Assignment — Exactly as written, copy the lines of the data below from the first through the one containing "- 4 return statements".

= Beginning of Section =

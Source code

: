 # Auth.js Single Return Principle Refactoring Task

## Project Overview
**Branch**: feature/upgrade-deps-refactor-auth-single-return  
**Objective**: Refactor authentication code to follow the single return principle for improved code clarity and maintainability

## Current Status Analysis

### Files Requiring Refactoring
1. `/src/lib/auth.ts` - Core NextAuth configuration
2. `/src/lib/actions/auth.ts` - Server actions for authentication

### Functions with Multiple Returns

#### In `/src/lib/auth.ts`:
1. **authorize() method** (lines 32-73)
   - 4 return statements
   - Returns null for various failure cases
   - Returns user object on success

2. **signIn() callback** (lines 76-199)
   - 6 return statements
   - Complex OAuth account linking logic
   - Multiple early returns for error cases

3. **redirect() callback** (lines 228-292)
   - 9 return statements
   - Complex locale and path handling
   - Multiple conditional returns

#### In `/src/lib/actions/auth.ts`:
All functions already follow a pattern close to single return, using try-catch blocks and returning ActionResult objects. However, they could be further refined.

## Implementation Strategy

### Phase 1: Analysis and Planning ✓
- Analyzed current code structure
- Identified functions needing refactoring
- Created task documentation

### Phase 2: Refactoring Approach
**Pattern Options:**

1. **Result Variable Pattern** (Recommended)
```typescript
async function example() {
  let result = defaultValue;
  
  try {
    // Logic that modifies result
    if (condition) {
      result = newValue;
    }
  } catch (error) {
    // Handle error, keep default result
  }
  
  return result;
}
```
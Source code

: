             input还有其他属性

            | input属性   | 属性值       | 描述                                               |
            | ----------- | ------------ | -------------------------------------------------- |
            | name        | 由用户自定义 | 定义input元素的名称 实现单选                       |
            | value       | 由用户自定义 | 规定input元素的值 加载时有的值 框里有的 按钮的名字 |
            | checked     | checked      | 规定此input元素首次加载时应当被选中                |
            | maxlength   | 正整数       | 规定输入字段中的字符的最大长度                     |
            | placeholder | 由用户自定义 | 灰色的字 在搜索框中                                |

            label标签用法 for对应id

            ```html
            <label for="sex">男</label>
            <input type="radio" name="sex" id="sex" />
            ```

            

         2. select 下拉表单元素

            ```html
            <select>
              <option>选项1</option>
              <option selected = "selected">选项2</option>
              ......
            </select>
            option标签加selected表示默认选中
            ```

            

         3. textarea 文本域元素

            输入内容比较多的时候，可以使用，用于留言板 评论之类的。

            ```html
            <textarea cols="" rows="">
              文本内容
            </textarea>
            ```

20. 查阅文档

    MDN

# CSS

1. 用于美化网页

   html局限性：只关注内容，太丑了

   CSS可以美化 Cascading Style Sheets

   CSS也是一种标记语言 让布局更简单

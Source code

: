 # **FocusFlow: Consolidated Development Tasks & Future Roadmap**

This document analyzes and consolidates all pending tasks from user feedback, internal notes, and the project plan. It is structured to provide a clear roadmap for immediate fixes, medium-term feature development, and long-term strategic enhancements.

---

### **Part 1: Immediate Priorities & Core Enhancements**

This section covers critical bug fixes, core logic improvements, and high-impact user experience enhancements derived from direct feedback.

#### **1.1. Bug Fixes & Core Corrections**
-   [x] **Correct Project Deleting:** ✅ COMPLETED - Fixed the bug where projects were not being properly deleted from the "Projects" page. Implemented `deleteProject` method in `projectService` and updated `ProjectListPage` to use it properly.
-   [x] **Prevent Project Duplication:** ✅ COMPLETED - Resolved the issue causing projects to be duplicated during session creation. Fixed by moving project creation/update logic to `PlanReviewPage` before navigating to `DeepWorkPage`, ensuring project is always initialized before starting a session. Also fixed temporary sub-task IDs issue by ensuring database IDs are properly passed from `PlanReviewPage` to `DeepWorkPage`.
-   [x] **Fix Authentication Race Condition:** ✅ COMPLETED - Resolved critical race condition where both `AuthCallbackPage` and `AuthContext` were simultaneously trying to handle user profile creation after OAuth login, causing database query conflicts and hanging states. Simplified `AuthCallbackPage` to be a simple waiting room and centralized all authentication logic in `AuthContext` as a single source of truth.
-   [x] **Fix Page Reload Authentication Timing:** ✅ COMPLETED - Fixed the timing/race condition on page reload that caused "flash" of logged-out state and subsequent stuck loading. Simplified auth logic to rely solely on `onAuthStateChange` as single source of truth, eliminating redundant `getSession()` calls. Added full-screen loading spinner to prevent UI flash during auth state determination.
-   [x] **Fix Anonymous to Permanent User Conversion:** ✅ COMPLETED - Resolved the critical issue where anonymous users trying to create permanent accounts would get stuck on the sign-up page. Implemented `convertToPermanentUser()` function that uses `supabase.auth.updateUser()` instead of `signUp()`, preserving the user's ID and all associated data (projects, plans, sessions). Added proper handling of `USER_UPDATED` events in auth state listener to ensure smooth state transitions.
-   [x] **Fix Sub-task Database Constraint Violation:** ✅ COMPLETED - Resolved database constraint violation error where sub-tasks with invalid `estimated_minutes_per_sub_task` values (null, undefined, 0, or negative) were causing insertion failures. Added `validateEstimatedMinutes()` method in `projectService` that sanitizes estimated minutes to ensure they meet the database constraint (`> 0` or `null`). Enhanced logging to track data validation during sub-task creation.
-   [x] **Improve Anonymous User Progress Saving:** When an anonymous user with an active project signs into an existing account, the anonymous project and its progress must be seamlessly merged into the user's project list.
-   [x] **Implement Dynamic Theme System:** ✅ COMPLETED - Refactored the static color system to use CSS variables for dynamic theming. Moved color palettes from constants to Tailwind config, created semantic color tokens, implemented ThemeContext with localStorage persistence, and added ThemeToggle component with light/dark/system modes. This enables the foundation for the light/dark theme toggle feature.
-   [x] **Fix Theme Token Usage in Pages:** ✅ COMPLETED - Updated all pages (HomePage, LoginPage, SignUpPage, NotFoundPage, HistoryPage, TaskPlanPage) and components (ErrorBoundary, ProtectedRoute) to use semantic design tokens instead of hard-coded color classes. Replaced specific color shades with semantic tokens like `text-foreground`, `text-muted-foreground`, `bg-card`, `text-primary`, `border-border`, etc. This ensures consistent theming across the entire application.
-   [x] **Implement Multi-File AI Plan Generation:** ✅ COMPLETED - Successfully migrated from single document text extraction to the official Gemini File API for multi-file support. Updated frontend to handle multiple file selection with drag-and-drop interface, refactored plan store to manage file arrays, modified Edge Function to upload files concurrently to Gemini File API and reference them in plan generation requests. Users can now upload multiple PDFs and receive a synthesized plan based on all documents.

= End of Section =

Written answer —
Source code

: # Auth.js Single Return Principle Refactoring Task

## Project Overview
**Branch**: feature/upgrade-deps-refactor-auth-single-return  
**Objective**: Refactor authentication code to follow the single return principle for improved code clarity and maintainability

## Current Status Analysis

### Files Requiring Refactoring
1. `/src/lib/auth.ts` - Core NextAuth configuration
2. `/src/lib/actions/auth.ts` - Server actions for authentication

### Functions with Multiple Returns

#### In `/src/lib/auth.ts`:
1. **authorize() method** (lines 32-73)
   - 4 return statements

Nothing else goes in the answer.